Even where it proposes measures which seem more radical – “set asides” for black businesses or speeding up land reform within the confines of the constitution – the document doesn’t challenge the current framework.
And so, despite some rhetoric to the contrary, it doesn’t get to grips with the core reality that the formal economy is still an insider club which excludes millions. It’s dominated by too few players engaged in too many cosy networks, many racial patterns persist and potential in the townships and shack settlements is squandered. A core reason is that both the old economic elite and the new political leadership assume that the economy will reach its potential when everyone has what whites had in the 1960s – full employment and a stake in the formal economy.
This ignores two realities. First, the apartheid economy worked for the minority because it excluded most people; it can’t be extended to everyone. A real break with the past would mean negotiating changes which would bring in many new players and dropping the prejudice that wealth can be created only by formal businesses protected by a host of rules. This means accepting that people who make a living outside the formal economy are a potential solution, not a problem, if they receive more support.

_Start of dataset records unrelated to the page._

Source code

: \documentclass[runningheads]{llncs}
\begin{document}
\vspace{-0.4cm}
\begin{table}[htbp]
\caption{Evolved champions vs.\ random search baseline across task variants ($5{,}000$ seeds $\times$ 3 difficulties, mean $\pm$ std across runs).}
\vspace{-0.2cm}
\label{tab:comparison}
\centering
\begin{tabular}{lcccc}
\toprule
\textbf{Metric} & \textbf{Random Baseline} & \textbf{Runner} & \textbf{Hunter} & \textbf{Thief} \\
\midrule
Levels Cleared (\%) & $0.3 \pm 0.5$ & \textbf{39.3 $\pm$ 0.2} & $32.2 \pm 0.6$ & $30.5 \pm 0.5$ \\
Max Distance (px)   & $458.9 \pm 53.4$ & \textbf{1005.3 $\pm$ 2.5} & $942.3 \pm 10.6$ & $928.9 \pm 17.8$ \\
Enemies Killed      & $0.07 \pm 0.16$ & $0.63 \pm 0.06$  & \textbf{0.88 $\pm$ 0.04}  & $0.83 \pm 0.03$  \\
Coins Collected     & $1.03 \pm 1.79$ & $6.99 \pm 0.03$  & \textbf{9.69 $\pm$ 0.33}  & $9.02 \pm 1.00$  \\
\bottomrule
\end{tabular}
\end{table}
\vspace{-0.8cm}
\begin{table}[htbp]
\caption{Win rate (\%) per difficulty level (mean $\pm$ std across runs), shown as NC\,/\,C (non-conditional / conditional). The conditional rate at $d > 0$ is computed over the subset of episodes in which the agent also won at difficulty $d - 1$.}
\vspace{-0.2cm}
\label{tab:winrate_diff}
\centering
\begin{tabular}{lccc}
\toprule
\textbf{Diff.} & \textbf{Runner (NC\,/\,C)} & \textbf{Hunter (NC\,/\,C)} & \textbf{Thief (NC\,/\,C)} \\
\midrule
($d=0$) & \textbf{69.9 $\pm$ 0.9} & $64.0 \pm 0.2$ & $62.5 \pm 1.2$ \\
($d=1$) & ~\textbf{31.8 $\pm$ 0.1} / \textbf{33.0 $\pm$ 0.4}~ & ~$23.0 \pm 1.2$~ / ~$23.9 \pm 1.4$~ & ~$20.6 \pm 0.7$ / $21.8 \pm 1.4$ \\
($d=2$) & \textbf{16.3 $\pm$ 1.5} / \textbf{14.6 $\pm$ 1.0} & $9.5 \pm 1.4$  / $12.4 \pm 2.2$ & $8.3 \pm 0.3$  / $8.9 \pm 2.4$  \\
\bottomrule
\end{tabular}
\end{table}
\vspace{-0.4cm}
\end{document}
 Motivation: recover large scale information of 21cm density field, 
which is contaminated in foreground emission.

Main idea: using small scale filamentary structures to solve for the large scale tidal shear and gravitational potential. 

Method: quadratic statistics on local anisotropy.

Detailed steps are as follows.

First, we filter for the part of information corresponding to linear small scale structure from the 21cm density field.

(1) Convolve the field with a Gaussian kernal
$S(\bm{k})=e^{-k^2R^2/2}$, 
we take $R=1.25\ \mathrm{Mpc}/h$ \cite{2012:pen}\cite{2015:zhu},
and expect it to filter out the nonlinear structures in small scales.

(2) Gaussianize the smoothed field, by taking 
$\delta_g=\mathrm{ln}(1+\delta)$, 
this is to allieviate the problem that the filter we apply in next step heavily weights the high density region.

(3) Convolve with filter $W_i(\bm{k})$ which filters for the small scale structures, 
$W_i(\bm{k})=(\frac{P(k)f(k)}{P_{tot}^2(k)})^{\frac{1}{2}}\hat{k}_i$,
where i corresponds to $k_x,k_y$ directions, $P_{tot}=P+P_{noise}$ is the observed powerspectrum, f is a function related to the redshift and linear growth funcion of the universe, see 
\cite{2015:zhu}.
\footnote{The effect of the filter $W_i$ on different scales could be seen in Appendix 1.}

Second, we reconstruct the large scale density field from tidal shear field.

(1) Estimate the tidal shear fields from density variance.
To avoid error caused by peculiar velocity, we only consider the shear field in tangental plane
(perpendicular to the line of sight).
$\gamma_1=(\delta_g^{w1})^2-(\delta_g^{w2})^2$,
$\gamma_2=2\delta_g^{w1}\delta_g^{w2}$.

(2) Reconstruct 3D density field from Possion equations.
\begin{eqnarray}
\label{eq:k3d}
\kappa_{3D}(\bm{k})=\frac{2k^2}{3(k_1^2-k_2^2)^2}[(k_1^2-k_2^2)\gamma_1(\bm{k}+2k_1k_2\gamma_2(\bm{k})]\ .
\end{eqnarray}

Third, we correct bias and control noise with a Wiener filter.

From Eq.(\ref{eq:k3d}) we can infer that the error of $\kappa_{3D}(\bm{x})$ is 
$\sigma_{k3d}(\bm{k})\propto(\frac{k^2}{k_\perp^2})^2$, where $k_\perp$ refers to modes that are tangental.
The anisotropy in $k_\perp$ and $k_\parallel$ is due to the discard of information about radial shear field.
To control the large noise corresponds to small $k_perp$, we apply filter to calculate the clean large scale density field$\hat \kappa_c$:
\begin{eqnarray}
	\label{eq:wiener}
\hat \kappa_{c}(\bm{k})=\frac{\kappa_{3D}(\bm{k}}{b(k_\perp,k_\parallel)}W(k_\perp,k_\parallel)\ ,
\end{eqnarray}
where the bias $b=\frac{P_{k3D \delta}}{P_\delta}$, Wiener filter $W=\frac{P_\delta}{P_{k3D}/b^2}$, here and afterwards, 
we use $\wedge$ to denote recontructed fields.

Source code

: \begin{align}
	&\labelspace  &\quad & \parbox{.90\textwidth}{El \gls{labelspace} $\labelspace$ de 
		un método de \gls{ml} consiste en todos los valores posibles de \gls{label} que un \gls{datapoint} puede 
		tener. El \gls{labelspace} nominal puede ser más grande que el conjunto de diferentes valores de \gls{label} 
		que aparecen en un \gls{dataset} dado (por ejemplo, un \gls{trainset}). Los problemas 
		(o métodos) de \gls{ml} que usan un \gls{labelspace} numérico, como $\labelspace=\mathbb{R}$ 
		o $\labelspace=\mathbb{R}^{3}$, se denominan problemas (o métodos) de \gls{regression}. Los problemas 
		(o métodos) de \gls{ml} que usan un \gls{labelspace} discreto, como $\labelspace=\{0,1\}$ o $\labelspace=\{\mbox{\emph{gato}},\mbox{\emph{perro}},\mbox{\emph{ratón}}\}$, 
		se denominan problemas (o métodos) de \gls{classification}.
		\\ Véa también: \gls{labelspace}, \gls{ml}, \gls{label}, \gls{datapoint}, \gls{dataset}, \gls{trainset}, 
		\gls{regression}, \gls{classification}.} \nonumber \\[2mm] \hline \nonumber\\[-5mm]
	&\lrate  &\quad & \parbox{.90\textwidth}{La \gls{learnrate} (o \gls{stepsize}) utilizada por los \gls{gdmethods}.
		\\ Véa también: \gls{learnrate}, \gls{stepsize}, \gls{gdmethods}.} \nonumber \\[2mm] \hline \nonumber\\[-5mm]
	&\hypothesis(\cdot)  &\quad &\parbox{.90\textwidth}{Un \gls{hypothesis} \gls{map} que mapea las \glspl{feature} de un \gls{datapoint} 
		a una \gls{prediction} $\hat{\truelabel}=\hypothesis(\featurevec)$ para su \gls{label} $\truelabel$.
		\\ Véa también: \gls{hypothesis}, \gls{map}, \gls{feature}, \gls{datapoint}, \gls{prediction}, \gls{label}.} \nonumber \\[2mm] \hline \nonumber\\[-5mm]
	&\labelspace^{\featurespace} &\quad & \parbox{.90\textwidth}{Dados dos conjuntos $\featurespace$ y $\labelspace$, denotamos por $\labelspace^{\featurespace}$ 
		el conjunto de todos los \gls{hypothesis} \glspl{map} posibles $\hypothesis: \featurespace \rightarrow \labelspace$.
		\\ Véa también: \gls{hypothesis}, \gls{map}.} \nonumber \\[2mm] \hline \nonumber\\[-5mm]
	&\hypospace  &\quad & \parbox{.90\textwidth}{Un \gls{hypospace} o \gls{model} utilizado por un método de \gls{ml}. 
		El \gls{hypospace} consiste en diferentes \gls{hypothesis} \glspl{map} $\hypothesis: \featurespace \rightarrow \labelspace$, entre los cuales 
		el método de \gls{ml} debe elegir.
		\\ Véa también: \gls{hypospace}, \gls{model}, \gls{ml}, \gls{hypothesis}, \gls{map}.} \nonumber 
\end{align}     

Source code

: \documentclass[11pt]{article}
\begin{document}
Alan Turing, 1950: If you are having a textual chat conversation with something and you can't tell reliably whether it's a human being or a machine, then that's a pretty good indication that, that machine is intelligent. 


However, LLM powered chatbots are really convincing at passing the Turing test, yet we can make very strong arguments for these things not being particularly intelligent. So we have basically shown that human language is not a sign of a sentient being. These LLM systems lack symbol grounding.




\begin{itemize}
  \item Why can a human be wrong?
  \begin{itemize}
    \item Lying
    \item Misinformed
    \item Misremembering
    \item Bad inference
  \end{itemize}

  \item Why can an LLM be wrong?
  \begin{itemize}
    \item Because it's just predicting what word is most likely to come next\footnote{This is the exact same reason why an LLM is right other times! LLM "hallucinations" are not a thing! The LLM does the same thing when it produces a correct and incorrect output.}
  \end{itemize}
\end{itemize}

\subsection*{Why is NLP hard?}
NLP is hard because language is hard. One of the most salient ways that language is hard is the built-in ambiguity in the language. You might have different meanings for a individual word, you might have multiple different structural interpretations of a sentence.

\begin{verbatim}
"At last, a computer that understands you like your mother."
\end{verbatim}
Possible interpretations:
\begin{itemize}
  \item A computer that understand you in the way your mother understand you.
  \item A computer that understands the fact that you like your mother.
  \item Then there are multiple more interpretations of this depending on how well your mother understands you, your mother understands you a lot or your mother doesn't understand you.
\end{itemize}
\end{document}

Second, the days in which manufacturing and mining could create millions of jobs are gone: the formal jobs the document wants to create are disappearing across the globe. The question is not how to get them back but how to ensure that everyone can make a living without them.
Ducking the key question
A sign that the document ignores inclusion is that it has nothing to say about township business besides a throw-away line about reducing costs. So a key question – how to link people in townships and shack settlements into the formal economy – is ducked. This despite the fact that it offers a far more credible way out of poverty than reviving jobs which are gone.
Nor is there anything about how to revive mining areas hit by the loss of jobs which will never come back. Or on how to stimulate economic activity for people who 20 years ago would have worked in factory jobs which have gone forever. And so there’s nothing on ensuring that formal business and government strengthen economic activity on the ground rather than snuffing it out.
There isn’t much on the education and training needed to help people adjust to new realities. Or programmes to boost grassroots livelihoods – such as grants and local infrastructure.
Only two proposals address these issues: the document calls for more effective rules to boost competition, and for changes to the settlement patterns in cities, which relegate the poor to the fringes where they are shut out of the mainstream economy.
But neither proposal is fleshed out. It’s therefore fair to question how much of a priority they really are.
The ANC discussion document on economic transformation isn’t radical enough not because it refuses to substitute slogans for thinking. Rather because it doesn’t break with an economic debate which – on the left, right and centre – is about how to keep current patterns alive, not how to change them.